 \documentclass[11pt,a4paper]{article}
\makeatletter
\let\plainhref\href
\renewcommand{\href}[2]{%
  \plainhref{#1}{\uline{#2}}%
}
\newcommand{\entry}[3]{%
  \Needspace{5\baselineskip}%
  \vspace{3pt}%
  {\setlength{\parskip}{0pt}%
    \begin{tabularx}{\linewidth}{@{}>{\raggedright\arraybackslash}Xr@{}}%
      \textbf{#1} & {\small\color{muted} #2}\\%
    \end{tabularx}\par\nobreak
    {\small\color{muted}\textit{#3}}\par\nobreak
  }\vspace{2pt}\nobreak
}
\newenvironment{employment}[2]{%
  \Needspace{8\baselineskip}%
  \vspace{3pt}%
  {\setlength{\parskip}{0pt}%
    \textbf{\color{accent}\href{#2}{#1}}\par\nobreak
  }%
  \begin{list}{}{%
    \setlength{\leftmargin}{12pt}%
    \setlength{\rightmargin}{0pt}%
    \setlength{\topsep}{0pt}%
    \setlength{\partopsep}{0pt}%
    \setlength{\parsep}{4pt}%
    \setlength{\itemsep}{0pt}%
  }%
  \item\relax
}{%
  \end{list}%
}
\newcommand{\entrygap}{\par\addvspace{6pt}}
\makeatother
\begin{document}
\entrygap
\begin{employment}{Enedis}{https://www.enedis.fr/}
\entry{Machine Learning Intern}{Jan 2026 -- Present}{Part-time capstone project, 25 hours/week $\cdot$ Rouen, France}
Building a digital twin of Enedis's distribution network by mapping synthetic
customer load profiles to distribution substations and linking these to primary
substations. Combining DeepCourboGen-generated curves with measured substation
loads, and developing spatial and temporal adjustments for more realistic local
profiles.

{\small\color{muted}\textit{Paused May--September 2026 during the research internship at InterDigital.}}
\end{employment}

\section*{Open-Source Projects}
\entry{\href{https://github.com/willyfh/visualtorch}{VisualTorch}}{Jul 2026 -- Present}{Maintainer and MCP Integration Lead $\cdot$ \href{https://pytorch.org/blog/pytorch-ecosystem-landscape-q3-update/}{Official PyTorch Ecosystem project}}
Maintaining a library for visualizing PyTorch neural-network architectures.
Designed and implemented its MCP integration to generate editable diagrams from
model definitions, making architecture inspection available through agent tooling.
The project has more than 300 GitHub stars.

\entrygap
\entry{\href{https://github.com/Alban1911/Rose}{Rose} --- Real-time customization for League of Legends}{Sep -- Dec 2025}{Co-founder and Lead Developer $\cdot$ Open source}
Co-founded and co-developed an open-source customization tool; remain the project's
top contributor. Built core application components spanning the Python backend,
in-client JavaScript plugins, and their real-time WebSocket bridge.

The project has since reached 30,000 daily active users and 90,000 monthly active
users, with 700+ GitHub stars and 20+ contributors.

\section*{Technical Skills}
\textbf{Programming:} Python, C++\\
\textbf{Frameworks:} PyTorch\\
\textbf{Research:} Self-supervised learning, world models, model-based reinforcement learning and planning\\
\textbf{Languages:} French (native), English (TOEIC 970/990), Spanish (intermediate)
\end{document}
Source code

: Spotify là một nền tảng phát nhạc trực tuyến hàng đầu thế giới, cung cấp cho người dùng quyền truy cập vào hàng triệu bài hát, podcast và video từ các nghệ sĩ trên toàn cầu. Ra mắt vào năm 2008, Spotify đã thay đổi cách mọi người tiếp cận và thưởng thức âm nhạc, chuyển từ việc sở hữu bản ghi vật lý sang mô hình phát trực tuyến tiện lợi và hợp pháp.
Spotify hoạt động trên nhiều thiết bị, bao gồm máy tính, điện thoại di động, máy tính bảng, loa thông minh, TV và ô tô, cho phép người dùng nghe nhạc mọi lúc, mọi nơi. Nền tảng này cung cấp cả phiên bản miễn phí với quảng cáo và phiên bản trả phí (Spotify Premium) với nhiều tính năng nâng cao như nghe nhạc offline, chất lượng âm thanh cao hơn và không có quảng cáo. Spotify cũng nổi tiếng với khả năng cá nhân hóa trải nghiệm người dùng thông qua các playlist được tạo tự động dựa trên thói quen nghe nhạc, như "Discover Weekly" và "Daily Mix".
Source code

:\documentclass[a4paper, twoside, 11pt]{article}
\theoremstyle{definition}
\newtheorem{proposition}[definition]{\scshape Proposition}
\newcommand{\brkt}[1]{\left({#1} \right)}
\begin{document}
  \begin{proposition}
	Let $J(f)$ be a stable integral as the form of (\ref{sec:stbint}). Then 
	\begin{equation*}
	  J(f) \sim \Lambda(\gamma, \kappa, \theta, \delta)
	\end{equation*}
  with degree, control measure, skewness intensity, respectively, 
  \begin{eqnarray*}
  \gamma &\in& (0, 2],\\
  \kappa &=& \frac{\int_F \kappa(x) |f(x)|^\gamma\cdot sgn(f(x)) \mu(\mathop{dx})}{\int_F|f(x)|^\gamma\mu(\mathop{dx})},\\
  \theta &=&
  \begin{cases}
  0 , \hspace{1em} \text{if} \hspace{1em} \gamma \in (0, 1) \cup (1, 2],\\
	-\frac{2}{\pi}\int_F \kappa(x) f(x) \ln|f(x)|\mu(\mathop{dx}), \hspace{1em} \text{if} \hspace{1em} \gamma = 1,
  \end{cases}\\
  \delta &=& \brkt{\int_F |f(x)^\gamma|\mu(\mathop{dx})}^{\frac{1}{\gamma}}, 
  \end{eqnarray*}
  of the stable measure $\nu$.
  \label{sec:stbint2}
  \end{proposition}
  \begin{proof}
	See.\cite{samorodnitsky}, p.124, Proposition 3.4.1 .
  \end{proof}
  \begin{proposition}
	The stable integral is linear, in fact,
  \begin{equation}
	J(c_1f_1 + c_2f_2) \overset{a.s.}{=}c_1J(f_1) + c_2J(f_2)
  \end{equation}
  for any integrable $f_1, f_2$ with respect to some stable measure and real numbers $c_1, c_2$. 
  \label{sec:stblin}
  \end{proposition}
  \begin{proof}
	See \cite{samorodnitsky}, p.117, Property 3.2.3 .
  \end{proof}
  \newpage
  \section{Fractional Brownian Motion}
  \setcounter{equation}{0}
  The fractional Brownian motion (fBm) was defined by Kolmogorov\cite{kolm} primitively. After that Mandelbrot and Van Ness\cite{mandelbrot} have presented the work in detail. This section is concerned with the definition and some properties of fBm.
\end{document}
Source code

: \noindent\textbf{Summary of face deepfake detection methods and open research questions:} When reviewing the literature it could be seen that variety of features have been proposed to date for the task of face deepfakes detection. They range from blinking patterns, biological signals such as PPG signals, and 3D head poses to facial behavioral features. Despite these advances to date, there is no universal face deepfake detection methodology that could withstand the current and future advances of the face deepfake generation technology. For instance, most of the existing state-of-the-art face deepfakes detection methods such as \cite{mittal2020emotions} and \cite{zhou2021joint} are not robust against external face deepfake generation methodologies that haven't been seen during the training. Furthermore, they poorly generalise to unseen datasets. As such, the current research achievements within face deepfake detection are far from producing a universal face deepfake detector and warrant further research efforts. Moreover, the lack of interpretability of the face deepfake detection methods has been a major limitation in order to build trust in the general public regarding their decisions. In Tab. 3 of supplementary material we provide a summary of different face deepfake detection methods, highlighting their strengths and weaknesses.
• • • • • • •
Work order
The records must each be output verbatim, with nothing left out.

Exercise result
 \documentclass[11pt,a4paper]{article}
\makeatletter
\let\plainhref\href
\renewcommand{\href}[2]{%
  \plainhref{#1}{\uline{#2}}%
}
\newcommand{\entry}[3]{%
  \Needspace{5\baselineskip}%
  \vspace{3pt}%
  {\setlength{\parskip}{0pt}%
    \begin{tabularx}{\linewidth}{@{}>{\raggedright\arraybackslash}Xr@{}}%
      \textbf{#1} & {\small\color{muted} #2}\\%
    \end{tabularx}\par\nobreak
    {\small\color{muted}\textit{#3}}\par\nobreak
  }\vspace{2pt}\nobreak
}
\newenvironment{employment}[2]{%
  \Needspace{8\baselineskip}%
  \vspace{3pt}%
  {\setlength{\parskip}{0pt}%
    \textbf{\color{accent}\href{#2}{#1}}\par\nobreak
  }%
  \begin{list}{}{%
    \setlength{\leftmargin}{12pt}%
    \setlength{\rightmargin}{0pt}%
    \setlength{\topsep}{0pt}%
    \setlength{\partopsep}{0pt}%
    \setlength{\parsep}{4pt}%
    \setlength{\itemsep}{0pt}%
  }%
  \item\relax
}{%
  \end{list}%
}
\newcommand{\entrygap}{\par\addvspace{6pt}}
\makeatother
\begin{document}
\entrygap
\begin{employment}{Enedis}{https://www.enedis.fr/}
\entry{Machine Learning Intern}{Jan 2026 -- Present}{Part-time capstone project, 25 hours/week $\cdot$ Rouen, France}
Building a digital twin of Enedis's distribution network by mapping synthetic
customer load profiles to distribution substations and linking these to primary
substations. Combining DeepCourboGen-generated curves with measured substation
loads, and developing spatial and temporal adjustments for more realistic local
profiles.

{\small\color{muted}\textit{Paused May--September 2026 during the research internship at InterDigital.}}
\end{employment}

\section*{Open-Source Projects}
\entry{\href{https://github.com/willyfh/visualtorch}{VisualTorch}}{Jul 2026 -- Present}{Maintainer and MCP Integration Lead $\cdot$ \href{https://pytorch.org/blog/pytorch-ecosystem-landscape-q3-update/}{Official PyTorch Ecosystem project}}
Maintaining a library for visualizing PyTorch neural-network architectures.
Designed and implemented its MCP integration to generate editable diagrams from
model definitions, making architecture inspection available through agent tooling.
The project has more than 300 GitHub stars.

\entrygap
\entry{\href{https://github.com/Alban1911/Rose}{Rose} --- Real-time customization for League of Legends}{Sep -- Dec 2025}{Co-founder and Lead Developer $\cdot$ Open source}
Co-founded and co-developed an open-source customization tool; remain the project's
top contributor. Built core application components spanning the Python backend,
in-client JavaScript plugins, and their real-time WebSocket bridge.

The project has since reached 30,000 daily active users and 90,000 monthly active
users, with 700+ GitHub stars and 20+ contributors.

\section*{Technical Skills}
\textbf{Programming:} Python, C++\\
\textbf{Frameworks:} PyTorch\\
\textbf{Research:} Self-supervised learning, world models, model-based reinforcement learning and planning\\
\textbf{Languages:} French (native), English (TOEIC 970/990), Spanish (intermediate)
\end{document}
Source code

: Spotify là một nền tảng phát nhạc trực tuyến hàng đầu thế giới, cung cấp cho người dùng quyền truy cập vào hàng triệu bài hát, podcast và video từ các nghệ sĩ trên toàn cầu. Ra mắt vào năm 2008, Spotify đã thay đổi cách mọi người tiếp cận và thưởng thức âm nhạc, chuyển từ việc sở hữu bản ghi vật lý sang mô hình phát trực tuyến tiện lợi và hợp pháp.
Spotify hoạt động trên nhiều thiết bị, bao gồm máy tính, điện thoại di động, máy tính bảng, loa thông minh, TV và ô tô, cho phép người dùng nghe nhạc mọi lúc, mọi nơi. Nền tảng này cung cấp cả phiên bản miễn phí với quảng cáo và phiên bản trả phí (Spotify Premium) với nhiều tính năng nâng cao như nghe nhạc offline, chất lượng âm thanh cao hơn và không có quảng cáo. Spotify cũng nổi tiếng với khả năng cá nhân hóa trải nghiệm người dùng thông qua các playlist được tạo tự động dựa trên thói quen nghe nhạc, như "Discover Weekly" và "Daily Mix".
Source code

:\documentclass[a4paper, twoside, 11pt]{article}
\theoremstyle{definition}
\newtheorem{proposition}[definition]{\scshape Proposition}
\newcommand{\brkt}[1]{\left({#1} \right)}
\begin{document}
  \begin{proposition}
	Let $J(f)$ be a stable integral as the form of (\ref{sec:stbint}). Then 
	\begin{equation*}
	  J(f) \sim \Lambda(\gamma, \kappa, \theta, \delta)
	\end{equation*}
  with degree, control measure, skewness intensity, respectively, 
  \begin{eqnarray*}
  \gamma &\in& (0, 2],\\
  \kappa &=& \frac{\int_F \kappa(x) |f(x)|^\gamma\cdot sgn(f(x)) \mu(\mathop{dx})}{\int_F|f(x)|^\gamma\mu(\mathop{dx})},\\
  \theta &=&
  \begin{cases}
  0 , \hspace{1em} \text{if} \hspace{1em} \gamma \in (0, 1) \cup (1, 2],\\
	-\frac{2}{\pi}\int_F \kappa(x) f(x) \ln|f(x)|\mu(\mathop{dx}), \hspace{1em} \text{if} \hspace{1em} \gamma = 1,
  \end{cases}\\
  \delta &=& \brkt{\int_F |f(x)^\gamma|\mu(\mathop{dx})}^{\frac{1}{\gamma}}, 
  \end{eqnarray*}
  of the stable measure $\nu$.
  \label{sec:stbint2}
  \end{proposition}
  \begin{proof}
	See.\cite{samorodnitsky}, p.124, Proposition 3.4.1 .
  \end{proof}
  \begin{proposition}
	The stable integral is linear, in fact,
  \begin{equation}
	J(c_1f_1 + c_2f_2) \overset{a.s.}{=}c_1J(f_1) + c_2J(f_2)
  \end{equation}
  for any integrable $f_1, f_2$ with respect to some stable measure and real numbers $c_1, c_2$. 
  \label{sec:stblin}
  \end{proposition}
  \begin{proof}
	See \cite{samorodnitsky}, p.117, Property 3.2.3 .
  \end{proof}
  \newpage
  \section{Fractional Brownian Motion}
  \setcounter{equation}{0}
  The fractional Brownian motion (fBm) was defined by Kolmogorov\cite{kolm} primitively. After that Mandelbrot and Van Ness\cite{mandelbrot} have presented the work in detail. This section is concerned with the definition and some properties of fBm.
\end{document}
Source code

: \noindent\textbf{Summary of face deepfake detection methods and open research questions:} When reviewing the literature it could be seen that variety of features have been proposed to date for the task of face deepfakes detection. They range from blinking patterns, biological signals such as PPG signals, and 3D head poses to facial behavioral features. Despite these advances to date, there is no universal face deepfake detection methodology that could withstand the current and future advances of the face deepfake generation technology. For instance, most of the existing state-of-the-art face deepfakes detection methods such as \cite{mittal2020emotions} and \cite{zhou2021joint} are not robust against external face deepfake generation methodologies that haven't been seen during the training. Furthermore, they poorly generalise to unseen datasets. As such, the current research achievements within face deepfake detection are far from producing a universal face deepfake detector and warrant further research efforts. Moreover, the lack of interpretability of the face deepfake detection methods has been a major limitation in order to build trust in the general public regarding their decisions. In Tab. 3 of supplementary material we provide a summary of different face deepfake detection methods, highlighting their strengths and weaknesses.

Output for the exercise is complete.